Task to complete: Repeat, line for line, the entries below from the first line to the line containing "repopulate from source)", counting both ends.

---------- Information

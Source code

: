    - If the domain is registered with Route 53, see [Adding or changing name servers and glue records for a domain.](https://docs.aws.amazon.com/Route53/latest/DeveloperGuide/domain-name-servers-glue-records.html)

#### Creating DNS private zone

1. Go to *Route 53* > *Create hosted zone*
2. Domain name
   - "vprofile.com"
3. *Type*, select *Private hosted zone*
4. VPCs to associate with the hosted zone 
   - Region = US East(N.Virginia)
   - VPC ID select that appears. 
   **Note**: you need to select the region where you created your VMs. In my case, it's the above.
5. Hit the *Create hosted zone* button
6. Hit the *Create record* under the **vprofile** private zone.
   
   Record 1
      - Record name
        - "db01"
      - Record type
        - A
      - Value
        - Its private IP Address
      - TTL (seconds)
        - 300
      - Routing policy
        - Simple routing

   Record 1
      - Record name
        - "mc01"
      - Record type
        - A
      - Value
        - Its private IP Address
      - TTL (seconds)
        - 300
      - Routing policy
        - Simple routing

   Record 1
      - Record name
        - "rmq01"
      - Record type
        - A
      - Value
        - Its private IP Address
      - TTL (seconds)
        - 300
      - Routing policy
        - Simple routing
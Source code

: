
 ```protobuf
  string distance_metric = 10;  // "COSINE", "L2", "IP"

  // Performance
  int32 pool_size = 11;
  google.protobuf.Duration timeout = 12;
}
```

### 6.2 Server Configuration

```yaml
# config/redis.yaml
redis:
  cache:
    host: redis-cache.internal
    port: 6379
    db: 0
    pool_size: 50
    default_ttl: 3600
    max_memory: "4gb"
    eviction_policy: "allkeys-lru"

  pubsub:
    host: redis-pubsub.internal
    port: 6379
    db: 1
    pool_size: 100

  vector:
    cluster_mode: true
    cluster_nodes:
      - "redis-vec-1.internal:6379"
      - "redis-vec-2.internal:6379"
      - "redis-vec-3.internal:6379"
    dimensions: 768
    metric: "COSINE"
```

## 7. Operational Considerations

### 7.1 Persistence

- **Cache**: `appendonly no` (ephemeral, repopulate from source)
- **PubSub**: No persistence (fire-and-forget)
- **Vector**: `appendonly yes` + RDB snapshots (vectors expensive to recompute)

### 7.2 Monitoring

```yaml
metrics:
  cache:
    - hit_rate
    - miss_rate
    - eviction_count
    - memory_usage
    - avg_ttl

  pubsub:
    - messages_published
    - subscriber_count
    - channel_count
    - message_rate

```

--------------------

Written response:
Source code

:    - If the domain is registered with Route 53, see [Adding or changing name servers and glue records for a domain.](https://docs.aws.amazon.com/Route53/latest/DeveloperGuide/domain-name-servers-glue-records.html)

#### Creating DNS private zone

1. Go to *Route 53* > *Create hosted zone*
2. Domain name
   - "vprofile.com"
3. *Type*, select *Private hosted zone*
4. VPCs to associate with the hosted zone 
   - Region = US East(N.Virginia)
   - VPC ID select that appears. 
   **Note**: you need to select the region where you created your VMs. In my case, it's the above.
5. Hit the *Create hosted zone* button
6. Hit the *Create record* under the **vprofile** private zone.
   
   Record 1
      - Record name
        - "db01"
      - Record type
        - A
      - Value
        - Its private IP Address
      - TTL (seconds)
        - 300
      - Routing policy
        - Simple routing

   Record 1
      - Record name
        - "mc01"
      - Record type
        - A
      - Value
        - Its private IP Address
      - TTL (seconds)
        - 300
      - Routing policy
        - Simple routing

   Record 1
      - Record name
        - "rmq01"
      - Record type
        - A
      - Value
        - Its private IP Address
      - TTL (seconds)
        - 300
      - Routing policy
        - Simple routing
Source code

:
 ```protobuf
  string distance_metric = 10;  // "COSINE", "L2", "IP"

  // Performance
  int32 pool_size = 11;
  google.protobuf.Duration timeout = 12;
}
```

### 6.2 Server Configuration

```yaml
# config/redis.yaml
redis:
  cache:
    host: redis-cache.internal
    port: 6379
    db: 0
    pool_size: 50
    default_ttl: 3600
    max_memory: "4gb"
    eviction_policy: "allkeys-lru"

  pubsub:
    host: redis-pubsub.internal
    port: 6379
    db: 1
    pool_size: 100

  vector:
    cluster_mode: true
    cluster_nodes:
      - "redis-vec-1.internal:6379"
      - "redis-vec-2.internal:6379"
      - "redis-vec-3.internal:6379"
    dimensions: 768
    metric: "COSINE"
```

## 7. Operational Considerations

### 7.1 Persistence

- **Cache**: `appendonly no` (ephemeral, repopulate from source)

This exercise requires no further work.